- Work instruction
All lines in the data that hold the word "rates" need copying.

(Stored data entries)
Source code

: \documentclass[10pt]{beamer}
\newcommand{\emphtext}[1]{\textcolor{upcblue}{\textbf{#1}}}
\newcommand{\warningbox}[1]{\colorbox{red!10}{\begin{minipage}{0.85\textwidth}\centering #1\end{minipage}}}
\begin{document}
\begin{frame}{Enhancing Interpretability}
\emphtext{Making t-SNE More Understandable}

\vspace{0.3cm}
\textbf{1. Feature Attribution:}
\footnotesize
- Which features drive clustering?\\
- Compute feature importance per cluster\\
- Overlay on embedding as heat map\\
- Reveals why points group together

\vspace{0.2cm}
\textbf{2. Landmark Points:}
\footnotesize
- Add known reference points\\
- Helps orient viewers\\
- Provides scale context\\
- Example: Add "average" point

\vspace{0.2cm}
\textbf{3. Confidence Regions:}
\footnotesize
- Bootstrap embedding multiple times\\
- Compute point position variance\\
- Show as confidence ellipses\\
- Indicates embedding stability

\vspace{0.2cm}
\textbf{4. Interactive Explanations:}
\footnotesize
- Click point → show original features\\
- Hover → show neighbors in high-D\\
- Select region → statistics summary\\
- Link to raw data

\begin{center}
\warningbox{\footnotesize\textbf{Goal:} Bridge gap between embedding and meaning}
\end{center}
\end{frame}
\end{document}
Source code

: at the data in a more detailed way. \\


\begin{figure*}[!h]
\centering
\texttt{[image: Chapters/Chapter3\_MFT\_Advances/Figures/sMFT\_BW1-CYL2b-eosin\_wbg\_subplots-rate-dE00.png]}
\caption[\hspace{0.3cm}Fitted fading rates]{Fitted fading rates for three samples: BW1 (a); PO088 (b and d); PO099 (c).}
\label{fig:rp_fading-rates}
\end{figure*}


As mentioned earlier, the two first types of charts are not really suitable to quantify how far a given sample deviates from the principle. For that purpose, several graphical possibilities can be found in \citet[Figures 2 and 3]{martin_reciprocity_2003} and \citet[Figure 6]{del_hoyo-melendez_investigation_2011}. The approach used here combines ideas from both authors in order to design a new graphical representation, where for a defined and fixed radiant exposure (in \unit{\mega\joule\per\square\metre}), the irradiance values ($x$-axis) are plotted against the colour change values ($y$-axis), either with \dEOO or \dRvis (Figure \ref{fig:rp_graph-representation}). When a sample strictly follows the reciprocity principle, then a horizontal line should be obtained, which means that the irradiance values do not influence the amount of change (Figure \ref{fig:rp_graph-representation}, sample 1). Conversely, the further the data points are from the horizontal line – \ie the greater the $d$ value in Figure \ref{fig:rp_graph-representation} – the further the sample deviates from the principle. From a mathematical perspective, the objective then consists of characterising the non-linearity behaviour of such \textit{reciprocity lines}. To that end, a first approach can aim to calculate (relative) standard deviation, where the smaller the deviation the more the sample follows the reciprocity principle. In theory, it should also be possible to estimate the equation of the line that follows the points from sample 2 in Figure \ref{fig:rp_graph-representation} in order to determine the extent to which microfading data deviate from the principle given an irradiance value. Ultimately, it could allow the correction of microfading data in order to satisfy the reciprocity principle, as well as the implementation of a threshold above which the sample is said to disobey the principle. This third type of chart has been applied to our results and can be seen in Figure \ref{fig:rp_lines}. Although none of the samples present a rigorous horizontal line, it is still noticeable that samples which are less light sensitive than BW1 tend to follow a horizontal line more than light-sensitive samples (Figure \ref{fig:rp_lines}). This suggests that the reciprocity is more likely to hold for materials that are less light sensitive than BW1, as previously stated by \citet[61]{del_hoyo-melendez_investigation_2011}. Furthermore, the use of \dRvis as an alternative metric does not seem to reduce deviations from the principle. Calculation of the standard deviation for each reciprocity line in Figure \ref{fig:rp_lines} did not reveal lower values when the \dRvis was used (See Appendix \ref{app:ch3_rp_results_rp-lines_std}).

- Solution
\caption[\hspace{0.3cm}Fitted fading rates]{Fitted fading rates for three samples: BW1 (a); PO088 (b and d); PO099 (c).}
\label{fig:rp_fading-rates}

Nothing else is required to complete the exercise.